To illustrate further, $200,000 worth of Tesla batteries—collectively weighing over 9,000 kilograms—are required to store the energy equivalent of a single barrel of oil, which weighs only 136 kilograms and can be stored in a $20 tank. Scaling battery production to meet even modest national storage needs reveals staggering challenges. For instance, Tesla’s Gigafactory, the largest battery manufacturing facility in the world, produces enough batteries annually to store just three minutes of U.S. annual electricity demand. Producing batteries to store two days of national demand would take 1,000 years at this production rate.

Material Demands and Embodied Energy Costs

Renewables also come with immense material and energy demands. Replacing the output of a single 100-MW natural gas turbine, which is about the size of a residential house and powers 75,000 homes, requires at least 20 wind turbines. Each of these turbines is as tall as the Washington Monument and occupies approximately 26 square kilometers.

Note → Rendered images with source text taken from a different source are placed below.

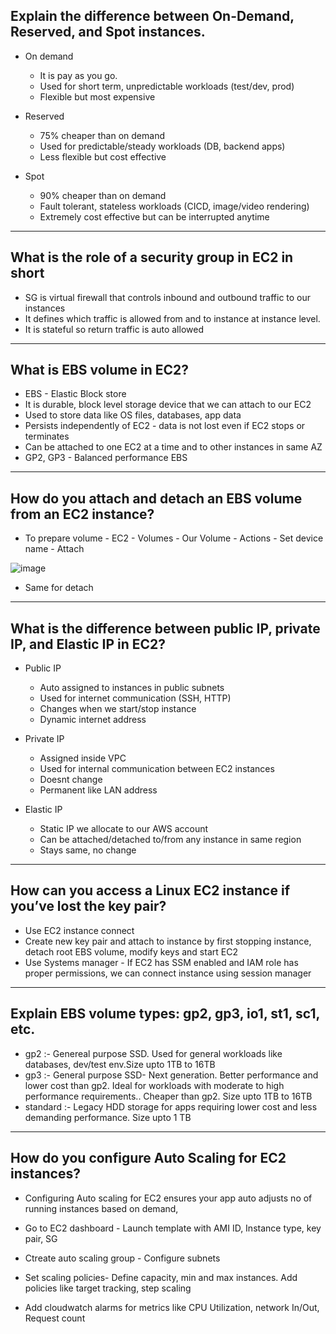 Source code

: Explain the difference between On-Demand, Reserved, and Spot instances.
-
- On demand
  - It is pay as you go.
  - Used for short term, unpredictable workloads (test/dev, prod)
  - Flexible but most expensive
 
- Reserved
  - 75% cheaper than on demand
  - Used for predictable/steady workloads (DB, backend apps)
  - Less flexible but cost effective

- Spot
  - 90% cheaper than on demand
  - Fault tolerant, stateless workloads (CICD, image/video rendering)
  - Extremely cost effective but can be interrupted anytime

--------------------------------------------------------------------------------------------- 

What is the role of a security group in EC2 in short 
-
- SG is virtual firewall that controls inbound and outbound traffic to our instances
- It defines which traffic is allowed from and to instance at instance level.
- It is stateful so return traffic is auto allowed

---------------------------------------------------------------------------------------------

What is EBS volume in EC2?
-
- EBS - Elastic Block store
- It is durable, block level storage device that we can attach to our EC2
- Used to store data like OS files, databases, app data
- Persists independently of EC2 - data is not lost even if EC2 stops or terminates
- Can be attached to one EC2 at a time and to other instances in same AZ
- GP2, GP3 - Balanced performance EBS

---------------------------------------------------------------------------------------------

How do you attach and detach an EBS volume from an EC2 instance?
-
- To prepare volume - EC2 - Volumes - Our Volume - Actions - Set device name - Attach

![image](https://github.com/user-attachments/assets/788ce1c6-91c7-4e1b-bbc8-4fd96cbf20a8)

- Same for detach

---------------------------------------------------------------------------------------------

What is the difference between public IP, private IP, and Elastic IP in EC2?
-
- Public IP
  - Auto assigned to instances in public subnets
  - Used for internet communication (SSH, HTTP)
  - Changes when we start/stop instance
  - Dynamic internet address
 
- Private IP
  - Assigned inside VPC
  - Used for internal communication between EC2 instances
  - Doesnt change
  - Permanent like LAN address
 
- Elastic IP
  - Static IP we allocate to our AWS account
  - Can be attached/detached to/from any instance in same region
  - Stays same, no change

---------------------------------------------------------------------------------------------

How can you access a Linux EC2 instance if you’ve lost the key pair?
-
- Use EC2 instance connect
- Create new key pair and attach to instance by first stopping instance, detach root EBS volume, modify keys and start EC2
- Use Systems manager - If EC2 has SSM enabled and IAM role has proper permissions, we can connect instance using session manager

---------------------------------------------------------------------------------------------

Explain EBS volume types: gp2, gp3, io1, st1, sc1, etc.
-
- gp2 :- Genereal purpose SSD. Used for general workloads like databases, dev/test env.Size upto 1TB to 16TB
- gp3 :- General purpose SSD- Next generation. Better performance and lower cost than gp2. Ideal for workloads with moderate to high performance requirements.. Cheaper than gp2. Size upto 1TB to 16TB
- standard :- Legacy HDD storage for apps requiring lower cost and less demanding performance. Size upto 1 TB

---------------------------------------------------------------------------------------------

How do you configure Auto Scaling for EC2 instances?
-
- Configuring Auto scaling for EC2 ensures your app auto adjusts no of running instances based on demand,

- Go to EC2 dashboard - Launch template with AMI ID, Instance type, key pair, SG
- Ctreate auto scaling group - Configure subnets
- Set scaling policies- Define capacity, min and max instances. Add policies like target tracking, step scaling
- Add cloudwatch alarms for metrics like CPU Utilization, network In/Out, Request count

The construction of wind and solar farms relies on vast amounts of concrete, steel, and glass—materials that require significantly more extraction and processing than hydrocarbons for equivalent energy output. For example, building a 100-MW wind farm requires 30,000 tons of iron ore, 50,000 tons of concrete, and 900 tons of non-recyclable plastics for turbine blades. Solar farms require 150% more materials per unit of energy compared to wind farms.

The demands for battery materials are even more daunting. Producing one kilogram of battery requires mining 50–100 kilograms of raw materials. Transitioning to a battery-dominated energy future would necessitate a 200% increase in global copper production and a 500% surge in the extraction of minerals like lithium, graphite, and rare earth elements—not to mention the dramatic expansion of cobalt mining.

The Embodied Energy of “Green” Machines

Renewable energy systems require significantly more “embodied energy” per unit of societal energy output compared to hydrocarbons. Embodied energy refers to the fuel used to extract, refine, and process raw materials into usable energy systems. For instance, natural gas accounts for 70% of the energy required to produce glass—a key material in solar panels. Wind turbines rely on oil and natural gas for their fiberglass blades, while coal is essential for producing the steel and concrete used in their foundations.

A hypothetical scenario in which wind turbines supply half of the world’s electricity would demand nearly 2 billion tons of coal for concrete and steel production, along with 1.5 billion barrels of oil for turbine blades.

Transportation logistics further amplify the embodied energy costs. Hydrocarbons benefit from highly efficient pipeline networks, which transport 75% of all oil and 100% of natural gas. By contrast, the materials for renewable energy systems are solid and transported primarily by truck—a process that increases energy transport costs by 1,000% per ton-kilometer compared to pipelines.

A Quest for the Impossible?

The global push toward a net-zero energy utopia often overlooks the practical and material realities underpinning such ambitions. The sheer scale of material extraction, embodied energy, and storage demands associated with renewables underscores the enduring importance of hydrocarbons in meeting global energy needs efficiently and sustainably. As policymakers and innovators strive to balance environmental goals with energy security, it is crucial to recognize that hydrocarbons—remarkably efficient, portable, and scalable—remain indispensable in the energy landscape.

1. Mills, M. P. (2019). The New Energy Economy: An Exercise in Magical Thinking. Manhattan Institute.
2. Mills, M. P. (2020). Mines, Minerals, and “Green” Energy: A Reality Check. Manhattan Institute.
3. Mills, M. P. (2022). The “Energy Transition” Delusion: A Reality Reset. Manhattan Institute.